'''

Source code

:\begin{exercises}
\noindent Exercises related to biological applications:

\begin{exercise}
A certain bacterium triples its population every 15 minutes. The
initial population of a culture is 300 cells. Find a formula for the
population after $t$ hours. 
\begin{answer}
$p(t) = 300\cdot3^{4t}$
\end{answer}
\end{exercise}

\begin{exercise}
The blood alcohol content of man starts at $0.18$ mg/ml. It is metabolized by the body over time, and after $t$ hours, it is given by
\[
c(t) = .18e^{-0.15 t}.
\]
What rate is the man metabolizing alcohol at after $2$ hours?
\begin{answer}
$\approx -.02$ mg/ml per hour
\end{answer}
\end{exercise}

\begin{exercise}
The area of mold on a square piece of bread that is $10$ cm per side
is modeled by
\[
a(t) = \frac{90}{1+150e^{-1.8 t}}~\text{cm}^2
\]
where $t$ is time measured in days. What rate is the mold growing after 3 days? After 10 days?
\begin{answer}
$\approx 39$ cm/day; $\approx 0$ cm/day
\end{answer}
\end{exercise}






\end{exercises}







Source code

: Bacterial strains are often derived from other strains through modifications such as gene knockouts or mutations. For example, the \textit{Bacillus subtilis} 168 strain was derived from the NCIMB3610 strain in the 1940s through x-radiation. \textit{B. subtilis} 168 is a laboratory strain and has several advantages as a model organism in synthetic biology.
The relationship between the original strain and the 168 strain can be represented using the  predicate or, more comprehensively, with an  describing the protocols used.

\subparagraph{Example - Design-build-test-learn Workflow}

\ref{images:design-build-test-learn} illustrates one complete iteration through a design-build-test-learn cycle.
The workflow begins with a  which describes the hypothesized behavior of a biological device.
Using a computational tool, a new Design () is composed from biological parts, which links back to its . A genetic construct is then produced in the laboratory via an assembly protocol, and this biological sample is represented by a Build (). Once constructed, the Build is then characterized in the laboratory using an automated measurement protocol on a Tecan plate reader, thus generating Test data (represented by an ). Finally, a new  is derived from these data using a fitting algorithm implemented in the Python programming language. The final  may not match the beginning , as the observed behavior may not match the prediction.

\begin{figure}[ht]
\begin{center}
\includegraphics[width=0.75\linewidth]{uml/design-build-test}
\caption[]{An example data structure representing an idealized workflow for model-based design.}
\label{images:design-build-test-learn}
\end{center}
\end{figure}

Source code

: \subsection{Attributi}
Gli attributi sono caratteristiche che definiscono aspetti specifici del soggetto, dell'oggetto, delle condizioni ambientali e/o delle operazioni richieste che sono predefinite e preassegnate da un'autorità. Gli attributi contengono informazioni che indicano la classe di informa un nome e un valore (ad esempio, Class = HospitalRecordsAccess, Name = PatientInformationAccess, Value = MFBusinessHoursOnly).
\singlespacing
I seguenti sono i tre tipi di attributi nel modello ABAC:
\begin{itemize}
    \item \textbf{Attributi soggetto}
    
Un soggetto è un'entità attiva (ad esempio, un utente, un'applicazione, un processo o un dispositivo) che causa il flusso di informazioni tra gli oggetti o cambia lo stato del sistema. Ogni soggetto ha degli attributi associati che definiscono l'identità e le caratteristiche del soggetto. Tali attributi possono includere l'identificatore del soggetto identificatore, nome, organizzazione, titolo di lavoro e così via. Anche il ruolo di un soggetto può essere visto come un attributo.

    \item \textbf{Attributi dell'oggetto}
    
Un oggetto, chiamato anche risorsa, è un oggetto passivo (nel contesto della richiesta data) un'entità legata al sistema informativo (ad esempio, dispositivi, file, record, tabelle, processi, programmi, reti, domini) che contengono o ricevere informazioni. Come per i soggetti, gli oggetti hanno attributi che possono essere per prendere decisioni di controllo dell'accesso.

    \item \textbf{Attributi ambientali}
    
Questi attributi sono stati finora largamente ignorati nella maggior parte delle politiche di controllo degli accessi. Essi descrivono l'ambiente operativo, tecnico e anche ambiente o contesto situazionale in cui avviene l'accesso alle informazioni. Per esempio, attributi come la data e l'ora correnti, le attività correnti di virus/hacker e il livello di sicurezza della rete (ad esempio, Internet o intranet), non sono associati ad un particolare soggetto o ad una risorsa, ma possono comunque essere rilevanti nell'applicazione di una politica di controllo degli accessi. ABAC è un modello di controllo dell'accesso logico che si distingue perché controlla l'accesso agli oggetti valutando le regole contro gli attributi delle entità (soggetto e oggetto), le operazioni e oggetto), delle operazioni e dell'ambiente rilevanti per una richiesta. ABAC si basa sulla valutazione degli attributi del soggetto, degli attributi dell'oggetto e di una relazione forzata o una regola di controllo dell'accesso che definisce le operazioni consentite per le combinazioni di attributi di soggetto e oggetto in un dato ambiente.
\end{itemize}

'''

The task – Please copy each line from the material above in which the string "population" appears.

Finished exercise –
A certain bacterium triples its population every 15 minutes. The
initial population of a culture is 300 cells. Find a formula for the
population after $t$ hours. 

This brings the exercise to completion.